Beer and Baumann suggested a geometric aid to locate an extra canal, which is adopted in this study to locate the extra canal. First a line 1 was drawn connecting mesiobuccal and palatal canals, then a line 2 was drawn perpendicular to line 1, at a point one third the intercanal distance from the palatal canal such that this line passes over the distobuccal canal. A fourth canal lies somewhere along line 3, which deviates approximately 10°.The MB2 canal has a marked incline immediately apical to its orifice in coronal 1-3 mm. When an attempt is made to instrument MB2, the tip of the file tends to catch against mesial wall of the canal, preventing apical progress.

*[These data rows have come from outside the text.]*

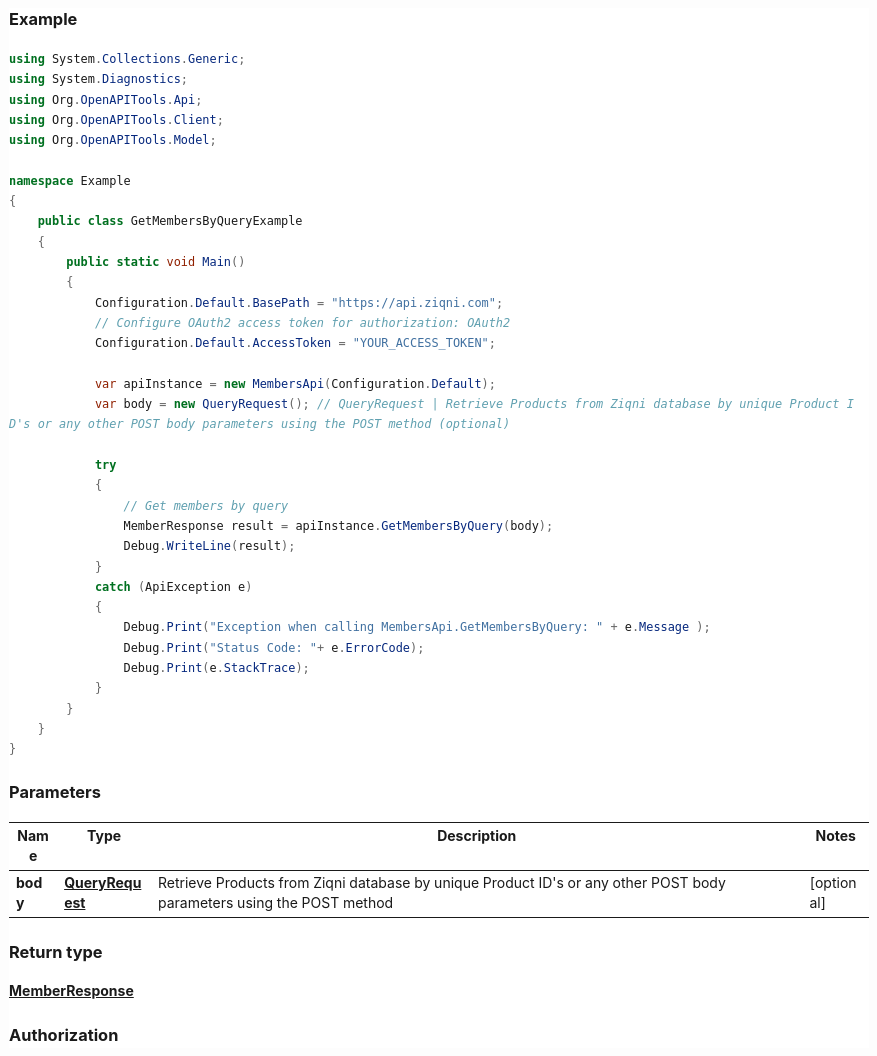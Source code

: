 ### Example

```csharp
using System.Collections.Generic;
using System.Diagnostics;
using Org.OpenAPITools.Api;
using Org.OpenAPITools.Client;
using Org.OpenAPITools.Model;

namespace Example
{
    public class GetMembersByQueryExample
    {
        public static void Main()
        {
            Configuration.Default.BasePath = "https://api.ziqni.com";
            // Configure OAuth2 access token for authorization: OAuth2
            Configuration.Default.AccessToken = "YOUR_ACCESS_TOKEN";

            var apiInstance = new MembersApi(Configuration.Default);
            var body = new QueryRequest(); // QueryRequest | Retrieve Products from Ziqni database by unique Product ID's or any other POST body parameters using the POST method (optional) 

            try
            {
                // Get members by query
                MemberResponse result = apiInstance.GetMembersByQuery(body);
                Debug.WriteLine(result);
            }
            catch (ApiException e)
            {
                Debug.Print("Exception when calling MembersApi.GetMembersByQuery: " + e.Message );
                Debug.Print("Status Code: "+ e.ErrorCode);
                Debug.Print(e.StackTrace);
            }
        }
    }
}
```

### Parameters


Name | Type | Description  | Notes
------------- | ------------- | ------------- | -------------
 **body** | [**QueryRequest**](QueryRequest.md)| Retrieve Products from Ziqni database by unique Product ID&#39;s or any other POST body parameters using the POST method | [optional] 

### Return type

[**MemberResponse**](MemberResponse.md)

### Authorization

This is because MB2 canal is smaller and usually narrower than MB18. After locating the MB2 orifice, the “refinement” of access preparation, is desired to get a straight line access to the canal. Sometimes, MB2 lies in same orifice as MB18. Most of the MB2 canals, however, can be best identified by means of an operating microscope10. It was found that 33.3% of cases with MB2 was identified using 3.5 X magnifying loupe, whereas 95.8% were identified using an operating microscope4.

Dental Operating Microscopes (DOM) improve light and magnification in operating field, thereby increasing ability to locate missed canals and decreasing the risk of procedural errors. Consequently, DOM should be considered as an important aid in contemporary endodontic practice10. Baratto Filho et al evaluated internal morphology of maxillary first molar using operating microscope and CBCT scanning. He concluded that operating microscope and CBCT scanning were important for locating and identifying root canals10.

In this study, CBCT was done to take advantages of good resolution and three-dimensional presentation9. Amount of information gained from conventional radiographs and digital periapical radiographs is limited by the fact that three-dimensional anatomy is compressed into a two-dimensional image10. The major advantages of CBCT scanning over conventional CT scans are x-ray beam limitation, rapid scan time and effective dose reduction. X-ray beam limitation is achieved by reducing the size of irradiated area by collimation of primary x-ray beam to area of interest. Rapid scan time (10-70 seconds) is because of its ability to acquire the whole three-dimensional volume of data in a single rotation10. The main disadvantage of CBCT scanning is limitation to major metropolitan areas and is very expensive.

Matherne et al investigated use of CBCT scanning in identifying root canal systems he concluded that CBCT images always resulted in the identification of greater number of root canal than digital images.

Conclusion
Varying morphology in human teeth is a common occurrence. Thorough knowledge of these variations is essential prior to initiation of endodontic therapy. This report also highlights the role of surgical operating microscope and CBCT scanning as an objective analytic tool to ascertain root canal morphology. Hence, the endodontist must have an open mind to accept the possibilities of extra canals for better management and a successful treatment outcome.